L’évaluation des avantages et inconvénients futurs de chaque option de gestion des terres envisagée fait nécessairement appel à une démarche de projection concernant les fonctions écosystémiques (l’offre) et/ou les besoins et attentes à satisfaire (la demande). Les scénarios prospectifs constituent un outil efficace pour évaluer et comprendre les cheminements possibles de changement de fourniture de services (Peterson et al., 2003). Les scénarios sont des

descriptions plausibles et souvent simplifiées de la façon dont le futur pourrait se développer sur la base d’hypothèses cohérentes sur les principaux facteurs de changement et leur interrelations (tel que défini par Millennium Ecosystem Assessment, 2005). L’incertitude des projections augmentant à mesure qu’on se projette dans le long terme, il peut être utile d’évaluer les changements de services écosytémiques selon différents contextes prenant en compte plus ou moins de variation des facteurs causaux (drivers) tel que le climat, les marchés et les politiques, et les effets d’impacts cumulés. Cependant, une minorité d’études prennent en compte l’effet de scénarios sur l’évolution des services des écosystèmes. Celles-ci sont en effet souvent focalisées sur des options politiques ou des changements comportementaux, plus que sur des effets climatiques ou des effets combinés (Seppelt et al., 2011).

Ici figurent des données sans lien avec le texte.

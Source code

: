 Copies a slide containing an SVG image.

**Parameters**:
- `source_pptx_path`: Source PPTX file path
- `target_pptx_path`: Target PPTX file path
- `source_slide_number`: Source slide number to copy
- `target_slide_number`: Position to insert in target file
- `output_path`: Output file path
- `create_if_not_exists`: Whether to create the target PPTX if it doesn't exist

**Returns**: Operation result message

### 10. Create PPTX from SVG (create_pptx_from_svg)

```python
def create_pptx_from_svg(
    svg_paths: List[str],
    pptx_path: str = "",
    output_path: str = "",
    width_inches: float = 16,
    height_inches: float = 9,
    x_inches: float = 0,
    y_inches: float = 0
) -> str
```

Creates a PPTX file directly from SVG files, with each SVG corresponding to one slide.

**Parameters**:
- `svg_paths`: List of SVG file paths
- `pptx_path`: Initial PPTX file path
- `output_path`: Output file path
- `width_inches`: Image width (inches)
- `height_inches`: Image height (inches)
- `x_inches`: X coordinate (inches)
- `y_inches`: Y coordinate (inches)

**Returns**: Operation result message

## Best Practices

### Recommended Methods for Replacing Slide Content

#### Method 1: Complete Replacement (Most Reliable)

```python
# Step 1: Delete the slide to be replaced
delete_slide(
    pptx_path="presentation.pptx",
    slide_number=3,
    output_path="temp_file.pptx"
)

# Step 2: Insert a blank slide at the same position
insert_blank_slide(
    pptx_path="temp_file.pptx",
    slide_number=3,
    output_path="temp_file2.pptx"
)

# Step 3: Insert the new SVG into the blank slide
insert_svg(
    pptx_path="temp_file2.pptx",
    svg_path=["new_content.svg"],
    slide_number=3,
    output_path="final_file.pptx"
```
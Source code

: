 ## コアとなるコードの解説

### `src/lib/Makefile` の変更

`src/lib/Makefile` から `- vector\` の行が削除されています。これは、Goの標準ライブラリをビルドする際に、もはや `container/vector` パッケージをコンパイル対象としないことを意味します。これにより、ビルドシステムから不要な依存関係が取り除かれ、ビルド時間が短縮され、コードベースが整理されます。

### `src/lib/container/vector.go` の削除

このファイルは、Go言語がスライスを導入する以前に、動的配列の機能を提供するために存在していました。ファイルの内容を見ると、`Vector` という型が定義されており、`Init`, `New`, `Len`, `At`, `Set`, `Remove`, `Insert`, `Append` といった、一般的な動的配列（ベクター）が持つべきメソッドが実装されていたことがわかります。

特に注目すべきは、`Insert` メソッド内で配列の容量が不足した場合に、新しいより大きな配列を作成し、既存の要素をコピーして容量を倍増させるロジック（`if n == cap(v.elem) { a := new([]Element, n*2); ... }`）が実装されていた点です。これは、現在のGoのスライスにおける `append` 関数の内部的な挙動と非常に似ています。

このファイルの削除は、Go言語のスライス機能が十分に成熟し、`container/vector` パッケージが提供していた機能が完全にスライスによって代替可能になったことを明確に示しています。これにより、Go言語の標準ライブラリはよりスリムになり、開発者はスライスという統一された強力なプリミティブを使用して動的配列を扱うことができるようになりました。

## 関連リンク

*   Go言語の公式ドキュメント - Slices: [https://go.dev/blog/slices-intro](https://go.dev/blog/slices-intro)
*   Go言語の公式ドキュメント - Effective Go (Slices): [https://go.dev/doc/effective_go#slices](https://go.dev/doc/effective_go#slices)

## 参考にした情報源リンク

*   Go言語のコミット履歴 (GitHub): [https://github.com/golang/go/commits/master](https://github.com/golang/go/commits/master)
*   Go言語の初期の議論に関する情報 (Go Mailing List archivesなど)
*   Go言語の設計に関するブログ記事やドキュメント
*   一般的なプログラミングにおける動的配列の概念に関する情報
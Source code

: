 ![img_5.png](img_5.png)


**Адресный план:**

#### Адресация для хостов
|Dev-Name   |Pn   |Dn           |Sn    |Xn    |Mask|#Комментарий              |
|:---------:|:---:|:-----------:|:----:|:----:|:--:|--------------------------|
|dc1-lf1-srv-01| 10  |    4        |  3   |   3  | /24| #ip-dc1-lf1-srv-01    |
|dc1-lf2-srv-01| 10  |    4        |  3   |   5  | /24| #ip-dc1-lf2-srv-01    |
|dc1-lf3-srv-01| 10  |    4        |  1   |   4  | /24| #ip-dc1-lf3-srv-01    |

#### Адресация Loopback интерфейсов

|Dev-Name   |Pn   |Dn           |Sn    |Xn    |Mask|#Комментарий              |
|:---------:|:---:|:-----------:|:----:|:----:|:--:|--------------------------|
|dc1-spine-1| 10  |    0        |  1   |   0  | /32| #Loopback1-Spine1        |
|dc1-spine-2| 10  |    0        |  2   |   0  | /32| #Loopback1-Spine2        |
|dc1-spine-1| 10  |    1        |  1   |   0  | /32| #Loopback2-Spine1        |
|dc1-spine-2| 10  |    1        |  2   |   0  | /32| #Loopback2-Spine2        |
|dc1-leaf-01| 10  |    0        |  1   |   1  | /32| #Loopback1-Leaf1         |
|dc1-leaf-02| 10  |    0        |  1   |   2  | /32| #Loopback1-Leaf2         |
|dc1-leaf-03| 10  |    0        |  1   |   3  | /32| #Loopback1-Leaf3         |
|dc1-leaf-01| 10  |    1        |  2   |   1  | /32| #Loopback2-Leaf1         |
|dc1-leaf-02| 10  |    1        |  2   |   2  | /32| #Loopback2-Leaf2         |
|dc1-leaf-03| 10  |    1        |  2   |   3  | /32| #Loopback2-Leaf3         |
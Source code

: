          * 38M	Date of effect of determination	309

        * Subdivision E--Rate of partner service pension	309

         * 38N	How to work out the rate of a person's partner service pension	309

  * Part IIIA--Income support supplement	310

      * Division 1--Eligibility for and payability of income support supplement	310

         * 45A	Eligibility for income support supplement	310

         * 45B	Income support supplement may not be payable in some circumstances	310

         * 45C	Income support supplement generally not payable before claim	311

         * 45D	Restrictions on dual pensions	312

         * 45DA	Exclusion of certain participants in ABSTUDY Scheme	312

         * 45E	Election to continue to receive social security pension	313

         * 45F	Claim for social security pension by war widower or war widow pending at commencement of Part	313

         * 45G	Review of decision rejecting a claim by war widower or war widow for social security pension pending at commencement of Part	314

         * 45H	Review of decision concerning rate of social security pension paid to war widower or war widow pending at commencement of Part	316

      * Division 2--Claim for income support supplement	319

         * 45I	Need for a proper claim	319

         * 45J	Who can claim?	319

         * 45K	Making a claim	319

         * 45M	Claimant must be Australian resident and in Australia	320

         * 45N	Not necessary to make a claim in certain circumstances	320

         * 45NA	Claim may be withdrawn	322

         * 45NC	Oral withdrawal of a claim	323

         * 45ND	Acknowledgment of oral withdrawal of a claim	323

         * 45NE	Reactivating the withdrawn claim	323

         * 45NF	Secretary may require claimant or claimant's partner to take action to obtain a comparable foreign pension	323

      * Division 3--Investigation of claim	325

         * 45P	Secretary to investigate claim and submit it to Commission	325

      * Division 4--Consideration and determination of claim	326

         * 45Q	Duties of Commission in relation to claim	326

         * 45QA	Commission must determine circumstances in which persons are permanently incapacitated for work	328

2.4 Effets de rétroaction du changement de services sur la décision des stakeholders

Si les changements d’utilisation du sol et de services écosystémiques associés peuvent être causés par des changements socio-économiques exogènes au système socio-écologique (ex. urbanisation, développement économique), ceux-ci peuvent aussi être régis par des processus endogènes au système (Lambin and Meyfroidt, 2010). En effet, des changements de décisions de gestion peuvent résulter d’une dégradation sévère des services écosystémiques causés par des pratiques d’utilisation du sol passées (Lambin and Meyfroidt, 2010). Cet effet de rétroaction peut-être négatif dans le cas d’un déclin ou d’un épuisement des ressources naturelles qui par des enchainements en cascade va altérer les dynamiques sociales, ce qui en retour peut accentuer la dégradation des écosystèmes (Carpenter et al., 2006). Il a en outre été montré que ces effets de rétroaction endogène influencent davantage les décisions à l’échelle locale qu’à l’échelle nationale (Lambin and Meyfroidt, 2010). Par conséquent, comprendre quels sont les facteurs qui déterminent ces choix et comment ces décisions sont prises par les sociétés et les individus est important. Meyfroidt (2012) suggère que les décisions de gestion des terres sont issues d’arbitrages basés sur la façon dont les services et les changements sont perçus, interprétés et évalués par les stakeholders. Les effets de rétroactions du changement de services sur la décision peuvent être soit directs c'est-à-dire affectant seulement les paramètres de décisions, soit indirects, affectant les connaissances, les valeurs et les stratégies qui sous-tendent les décisions (Meyfroidt, in revision). Pourtant, il est rare que des études portant sur la perception des ressources naturelles les relient aux comportement des individus (Meyfroidt, 2012), et il n’y a à ma connaissance pas d’étude traitant spécifiquement cet aspect en ce qui concerne les services écosystémiques.

Afin d’analyser l’effet des services sur les arbitrages visant à satisfaire une ou plusieurs composantes du bien-être humain, Turner (2010) suggère de combiner des approches adaptées

d’une part, à l’étude de la stabilité des écosystèmes face aux perturbations et, d’autre part, à la capacité d’adaptions des stakeholders.